Tuesday, October 23, 2012

Nikola Tesla, An Electrical Wizard - A Newspaper Article from 1893

This Newark Daily Advocate article is one of the earliest reports of Nikola Tesla's electrical genius. As early as 1893, Tesla claimed to be able to send messages to ships at sea and transmit electricity through the earth.

Nikola Tesla's contributions to modern technologies are both undeniable and numerous. Remarkably, many of Tesla's innovative ideas were conceived by him during the late 1800s.

The Newark Daily Advocate, Newark, New Jersey, USA, Monday, March 20, 1893, Page 7.

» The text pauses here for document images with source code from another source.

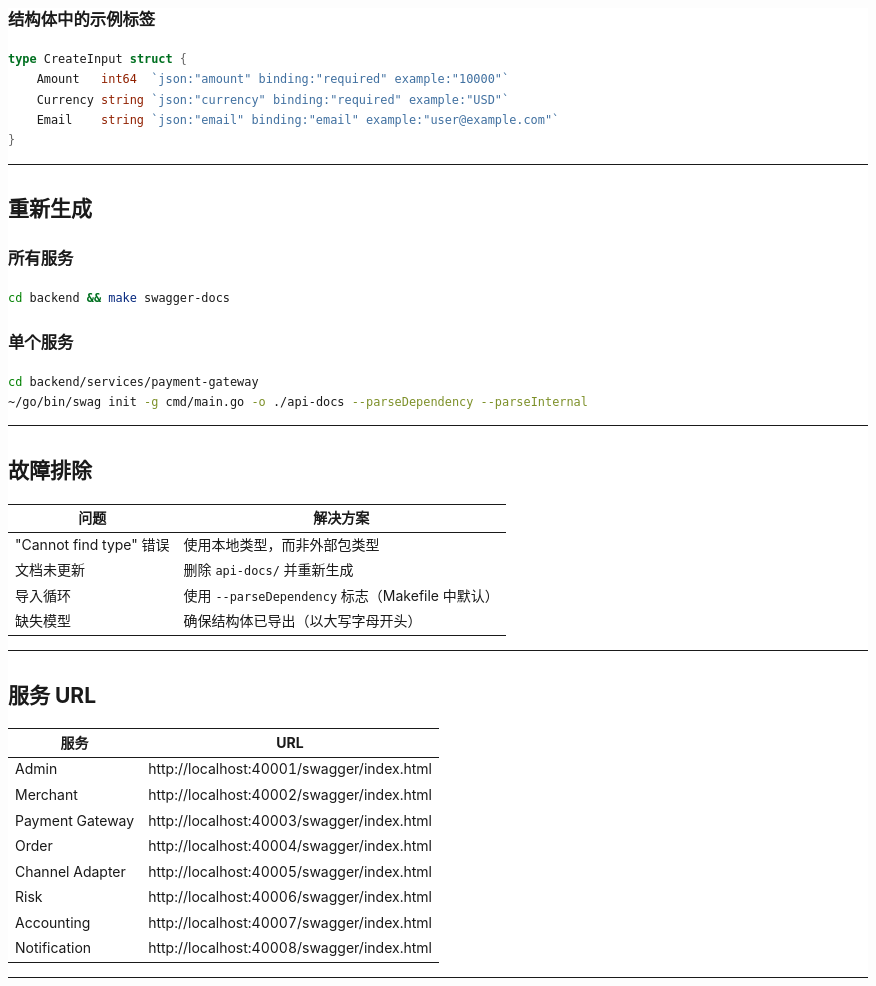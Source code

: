 ### 结构体中的示例标签
```go
type CreateInput struct {
    Amount   int64  `json:"amount" binding:"required" example:"10000"`
    Currency string `json:"currency" binding:"required" example:"USD"`
    Email    string `json:"email" binding:"email" example:"user@example.com"`
}
```

---

## 重新生成

### 所有服务
```bash
cd backend && make swagger-docs
```

### 单个服务
```bash
cd backend/services/payment-gateway
~/go/bin/swag init -g cmd/main.go -o ./api-docs --parseDependency --parseInternal
```

---

## 故障排除

| 问题 | 解决方案 |
|-------|----------|
| "Cannot find type" 错误 | 使用本地类型，而非外部包类型 |
| 文档未更新 | 删除 `api-docs/` 并重新生成 |
| 导入循环 | 使用 `--parseDependency` 标志（Makefile 中默认） |
| 缺失模型 | 确保结构体已导出（以大写字母开头） |

---

## 服务 URL

| 服务 | URL |
|---------|-----|
| Admin | http://localhost:40001/swagger/index.html |
| Merchant | http://localhost:40002/swagger/index.html |
| Payment Gateway | http://localhost:40003/swagger/index.html |
| Order | http://localhost:40004/swagger/index.html |
| Channel Adapter | http://localhost:40005/swagger/index.html |
| Risk | http://localhost:40006/swagger/index.html |
| Accounting | http://localhost:40007/swagger/index.html |
| Notification | http://localhost:40008/swagger/index.html |

---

Nikola Tesla Allows a Charge of 200,000
Volts to Pass Through His Body.

"I am convinced that I can today send a message to a ship at sea, and that those on board can understand it. If I cannot, I am willing to lay my head on the guillotine."

It was Nikola Tesla who made the above strange remark, and his wonderful achievements in the development of electrical science make his words worthy of respectful consideration. He has already established the fact that but one wire is necessary to create an electrical current and is now engaged on the problem of transmitting a current without the use of a wire at all. That he has grasped the secret of how this may ultimately be accomplished some of the experiments exhibited at his public lectures would seem to demonstrate.

Tesla produces a distinct and powerful glow without the aid of wires or globes and with apparatus remarkable chiefly for its simplicity. This consists of two highly charged disks, between which the light appears without a connecting filament of any kind. In an incandescent lamp hung on a single wire, but not connected with it, he produces a red light almost blinding in its brilliancy, which becomes a powerful white on increasing the frequency of alternations in the current. Concerning his theory of the possibility of transmission without wires Mr. Tesla says: "I have already proved the contrary of what everybody believed. I have proved that it is not necessary to have two wires to establish an electrical current. In my machine I have but one wire. I utilize the air as the other. But as I now get a return through the air I believe that I can also transmit through the earth, thus doing away with even the one wire. The earth is a great insulated globe filled with electricity, or the capability of electrical vibration. The only problem is to awaken this electricity, to shake this immense earth so as to set this mighty world force swinging or wagging. Of course it will take a great force to start this motion, but there is no doubt we can get it. Electricians thought 10,000 volts was a wonderful pressure. I have already stirred up hundreds of thousands, and the limit is far off. Instead of 300 vibrations I have already secured 3,000,000 a second. Give
me the machine, and I will make a spark half a mile long. Now, at Niagara, for instance, which is destined to be a marvelous center of electrical force for America, enough force can be secured to supply all the needs of the human race twice over. By shaking the entire earth with the mighty power to be obtained there this earth electricity could be started. With this earth force in vibration the next problem would be to build machines able to catch and respond to the earth motion. There would have to be a synchronism between the electrical swinging of the earth and the machine. For example, I hold a glass to my mouth and speak. The glass is shattered. My voice to do this must have the same resonance as the glass. Such I conceive to be the secret of all nature--resonance. Then, setting this machine at any point in the world, the message transmitted through the earth can be received and read at Paris, at Hong-Kong--anywhere. Distance no longer exists. I am convinced that I today can send a message to a ship at sea, and that those on board can understand it. If I cannot, I am willing to lay my head on the guillotine."

Mr. Tesla has also discovered a means of harnessing electricity so that it shall serve mankind without injuring him. To demonstrate this he allows a current of 200,000 volts to pass through his body and illuminate a bulb containing sulphate of calcium which he holds in his hand. The bulb glows with a light so intense as to fill the room with brightness and to disclose the great electrician holding it aloft, unharmed and smiling.
Then he assures the spectators that "this is nothing."

Nikola Tesla is only about 35 years old. He is Montenegrin by birth, but was educated in Hungary and now resides in New York. Inheriting an eager inventive genius from his mother and a fortune from his father, he has given his whole energy to the science of electricity as a labor of love. He has no commercial connections whatsoever, and his lectures are given purely to stir up interest in his loved study. When only about 21 years old, he came to America and worked under Edison at Menlo Park. In the discovery of the harmlessness and free transmission of electricity he has eclipsed every thinker in the world.